* [Exercise instructions] Find and copy each line of the data that includes "Nishantsurve".

=== Begin Enclosure ===

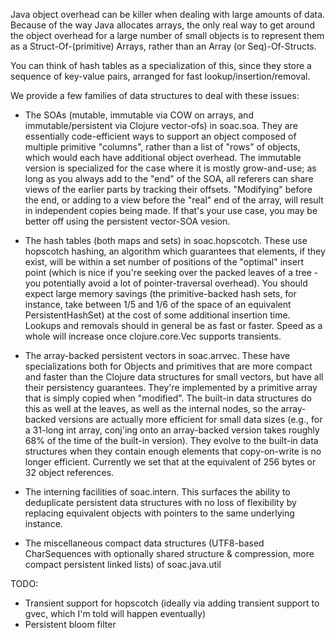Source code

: Java object overhead can be killer when dealing with large amounts of data. Because of the way Java allocates arrays, the only real way to get around the object overhead for a large number of small objects is to represent them as a Struct-Of-(primitive) Arrays, rather than an Array (or Seq)-Of-Structs.

You can think of hash tables as a specialization of this, since they store a sequence of key-value pairs, arranged for fast lookup/insertion/removal.

We provide a few families of data structures to deal with these issues:

- The SOAs (mutable, immutable via COW on arrays, and immutable/persistent via Clojure vector-ofs) in soac.soa. They are essentially code-efficient ways to support an object composed of multiple primitive "columns", rather than a list of "rows" of objects, which would each have additional object overhead. The immutable version is specialized for the case where it is mostly grow-and-use; as long as you always add to the "end" of the SOA, all referers can share views of the earlier parts by tracking their offsets. "Modifying" before the end, or adding to a view before the "real" end of the array, will result in independent copies being made. If
that's your use case, you may be better off using the persistent vector-SOA vesion.

- The hash tables (both maps and sets) in soac.hopscotch. These use hopscotch hashing, an algorithm which guarantees that elements, if they exist, will be within a set number of positions of the "optimal" insert point (which is nice if you're seeking over the packed leaves of a tree - you potentially avoid a lot of pointer-traversal overhead). You should expect large memory savings (the primitive-backed hash sets, for instance, take between 1/5 and 1/6 of the space of an equivalent PersistentHashSet) at the cost of some additional insertion time. Lookups and removals should in general be as fast or faster. Speed as a whole will increase once clojure.core.Vec supports transients.

- The array-backed persistent vectors in soac.arrvec. These have specializations both for Objects and primitives that are more compact and faster than the Clojure data structures for small vectors, but have all their persistency guarantees. They're implemented by a primitive array that is simply copied when "modified". The built-in data structures do this as well at the leaves, as well as the internal nodes, so the array-backed versions are actually more efficient for small data sizes (e.g., for a 31-long int array, conj'ing onto an array-backed version takes roughly 68% of the time of the built-in version). They evolve to the built-in data structures when they
contain enough elements that copy-on-write is no longer efficient. Currently we set that at the equivalent of 256 bytes or 32 object references.

- The interning facilities of soac.intern. This surfaces the ability to deduplicate persistent data structures with no loss of flexibility by replacing equivalent objects with pointers to the same underlying instance.

- The miscellaneous compact data structures (UTF8-based CharSequences with optionally shared structure & compression, more compact persistent linked lists) of soac.java.util

TODO:

- Transient support for hopscotch (ideally via adding transient support to gvec, which I'm told will happen eventually)
- Persistent bloom filter
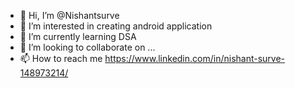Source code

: - 👋 Hi, I’m @Nishantsurve
- 👀 I’m interested in  creating android application
- 🌱 I’m currently learning DSA
- 💞️ I’m looking to collaborate on ...
- 📫 How to reach me https://www.linkedin.com/in/nishant-surve-148973214/

<!---
Nishantsurve/Nishantsurve is a ✨ special ✨ repository because its `README.md` (this file) appears on your GitHub profile.
You can click the Preview link to take a look at your changes.
--->
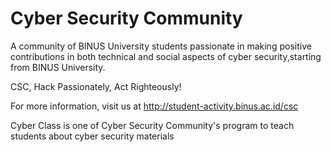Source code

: # Cyber Security Community
A community of BINUS University students passionate in making positive contributions in both technical and social aspects of cyber security,starting from BINUS University.

CSC, Hack Passionately, Act Righteously!

For more information, visit us at http://student-activity.binus.ac.id/csc

Cyber Class is one of Cyber Security Community's program to teach students about cyber security materials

=== End Enclosure ===

* [Result for this exercise]
: - 👋 Hi, I’m @Nishantsurve
Nishantsurve/Nishantsurve is a ✨ special ✨ repository because its `README.md` (this file) appears on your GitHub profile.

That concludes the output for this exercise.